* Exercise goal
Find every line below with the word "where" in it, and copy each one.

Stored items
★ ★ ★

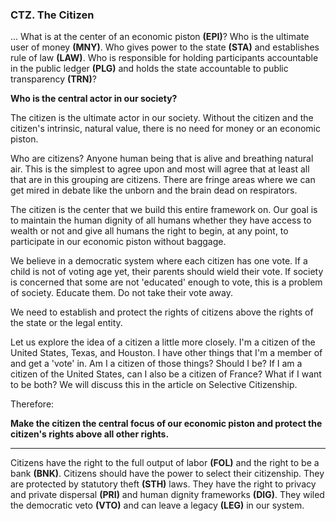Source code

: ### CTZ. The Citizen

... What is at the center of an economic piston **(EPI)**? Who is the ultimate user of money **(MNY)**.  Who gives power to the state **(STA)** and establishes rule of law **(LAW)**. Who is responsible for holding participants accountable in the public ledger **(PLG)** and holds the state accountable to public transparency **(TRN)**?

**Who is the central actor in our society?**

The citizen is the ultimate actor in our society.  Without the citizen and the citizen's intrinsic, natural value, there is no need for money or an economic piston.

Who are citizens? Anyone human being that is alive and breathing natural air.  This is the simplest to agree upon and most will agree that at least all that are in this grouping are citizens.  There are fringe areas where we can get mired in debate like the unborn and the brain dead on respirators.

The citizen is the center that we build this entire framework on. Our goal is to maintain the human dignity of all humans whether they have access to wealth or not and give all humans the right to begin, at any point, to participate in our economic piston without baggage.

We believe in a democratic system where each citizen has one vote.  If a child is not of voting age yet, their parents should wield their vote.  If society is concerned that some are not 'educated' enough to vote, this is a problem of society.  Educate them. Do not take their vote away.

We need to establish and protect the rights of citizens above the rights of the state or the legal entity.

Let us explore the idea of a citizen a little more closely.  I'm a citizen of the United States, Texas, and Houston.  I have other things that I'm a member of and get a 'vote' in.  Am I a citizen of those things? Should I be? If I am a citizen of the United States, can I also be a citizen of France?  What if I want to be both?  We will discuss this in the article on Selective Citizenship.

Therefore:

**Make the citizen the central focus of our economic piston and protect the citizen's rights above all other rights.**

----------

Citizens have the right to the full output of labor **(FOL)** and the right to be a bank **(BNK)**. Citizens should have the power to select their citizenship. They are protected by statutory theft **(STH)** laws. They have the right to privacy and private dispersal **(PRI)** and human dignity frameworks **(DIG)**.  They wiled the democratic veto **(VTO)** and can leave a legacy **(LEG)** in our system.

★ ★ ★

* Response for this exercise
Who are citizens? Anyone human being that is alive and breathing natural air.  This is the simplest to agree upon and most will agree that at least all that are in this grouping are citizens.  There are fringe areas where we can get mired in debate like the unborn and the brain dead on respirators.
We believe in a democratic system where each citizen has one vote.  If a child is not of voting age yet, their parents should wield their vote.  If society is concerned that some are not 'educated' enough to vote, this is a problem of society.  Educate them. Do not take their vote away.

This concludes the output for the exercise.